Published at the Australian Financial Review, Tuesday 26 November

If you have a baby in a private hospital, you stay about a day longer than if you had the baby in a public hospital. The same is true for a hip replacement. In fact, the same is true for any procedure requiring an overnight stay.

If this was simply the private hospital ‘value proposition’ and was simply a matter of private choice and private cost, it would not be a matter of public policy and taxpayer interest. But subsidies to private health insurance cost taxpayers $6 billion dollars a year, and a further $3 billion of annual subsidies are provided for medical costs in hospitals.

So taxpayers have an interest in ensuring private hospitals are less wasteful and more efficient.

Private health insurance in Australia is facing a death spiral. Rather than respond to the youth exodus from private cover by calling for more government handouts, the industry needs to face up to its weaknesses and improve its product. If private hospitals improved their efficiency, that would drive down the costs of private care and that, in turn, would drive down private health insurance premiums.

The relatively relaxed approach by private hospitals to how long their patients stay needs to be challenged. There should be sharper incentives on private hospitals to force them to lift their game.

A new Grattan Institute report, Saving Private Health, recommends extending the same system that has been used to pay for public hospitals for years to private hospitals. This system – known as activity-based funding – involves an independent arbiter setting a fair price for each diagnosis-procedure combination. It has driven big improvements in public hospital efficiency and will do the same for private hospitals.

We recommend that the fair price set by the independent arbiter be used by private hospitals to issue a single bill to patients for all the care covered by the price. Gone will be the deluge of separate bills from the surgeon, the anaesthetist, the radiologist, and the candlestick maker. There should be no separate bills for prostheses either.

Our report shows that private patients had to pay more than $750 million in out-of-pocket costs to specialists in 2018-19 for in-hospital medical care. Giving patients a pamphlet explaining how they might negotiate the costs of their treatment won’t reduce that amount materially. Nor will another helpful industry or government website. Both strategies deflect responsibility for reining in outrageous billing from those who can do something about it – the government, hospitals or doctors themselves – to patients who have no power.

Private hospitals should do the negotiating with the specialists that they accredited to their facility about what the specialist proposes to charge patients. The hospital should let patients know up front – that is, when the patient arranges an admission date – the full amount the patient will have to pay. This should mean the end of the surprise bills that so annoy patients and contribute to people’s dissatisfaction with private health insurance.

Because private hospitals would be paid a fair price by private health insurers for each admission, with the price including medical costs, the hospital would have a financial incentive to get doctors to be reasonable in their bills.
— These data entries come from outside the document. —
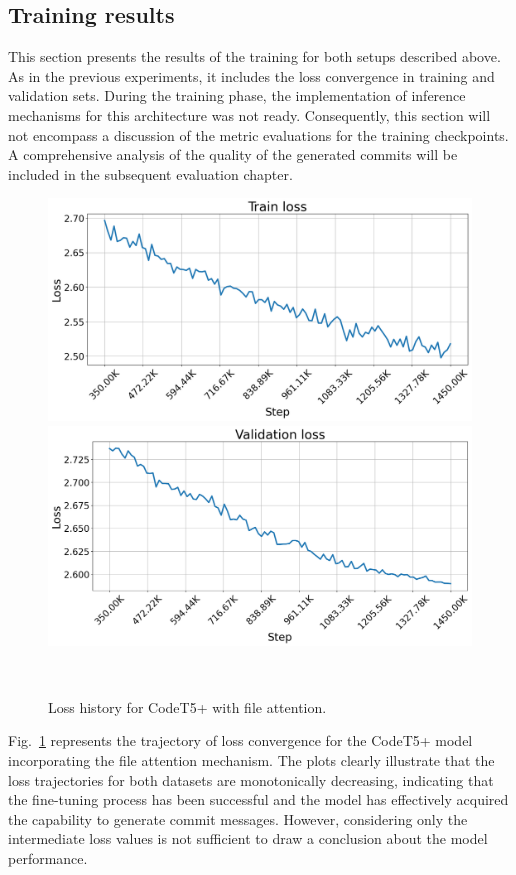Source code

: \subsection{Training results}
This section presents the results of the training for both setups described above. As in the previous experiments, it includes the loss convergence in training and validation sets.
During the training phase, the implementation of inference mechanisms for this architecture was not ready. Consequently, this section will not encompass a discussion of the metric evaluations for the training checkpoints. A comprehensive analysis of the quality of the generated commits will be included in the subsequent evaluation chapter.

\begin{figure}[H]   
    \centering
    \includegraphics[scale=0.4]{figs/file_attn_train_loss.png}
    \includegraphics[scale=0.4]{figs/file_attn_val_loss.png}
    \caption{Loss history for CodeT5+ with file attention.}
    ~\label{fig:loss_hist_file_attn}
\end{figure}

Fig.~\ref{fig:loss_hist_file_attn} represents the trajectory of loss convergence for the CodeT5+ model incorporating the file attention mechanism.
The plots clearly illustrate that the loss trajectories for both datasets are monotonically decreasing, indicating that the fine-tuning process has been successful and the model has effectively acquired the capability to generate commit messages. However, considering only the intermediate loss values is not sufficient to draw a conclusion about the model performance.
The Grattan report also identifies that there is a lot of unnecessary admissions to private hospitals, for example unnecessary knee arthroscopies and unnecessary hysterectomies. This unnecessary care, which has no apparent benefit for the patient, costs the private health system and taxpayers. It also drives up the costs of premiums for everyone with insurance, because private insurers are forced by government regulation to pay for these operations, whether they are necessary or not. It’s got to stop.

Similarly, there has been massive growth in the number of rehabilitation admissions to private hospitals, significantly faster than growth in the number of procedures, or in the number of rehabilitation admissions to public hospitals. We recommend that private insurers should be able to seek approval not to pay for unnecessary care.

Inefficiency and low-value care – or indeed no-value care – adds $2 billion to the cost of private care every year. Eliminating that waste could lead to reductions in private health insurance premiums of 7-to-10 per cent.

It’s time to shake-up private health, to help the industry face its future.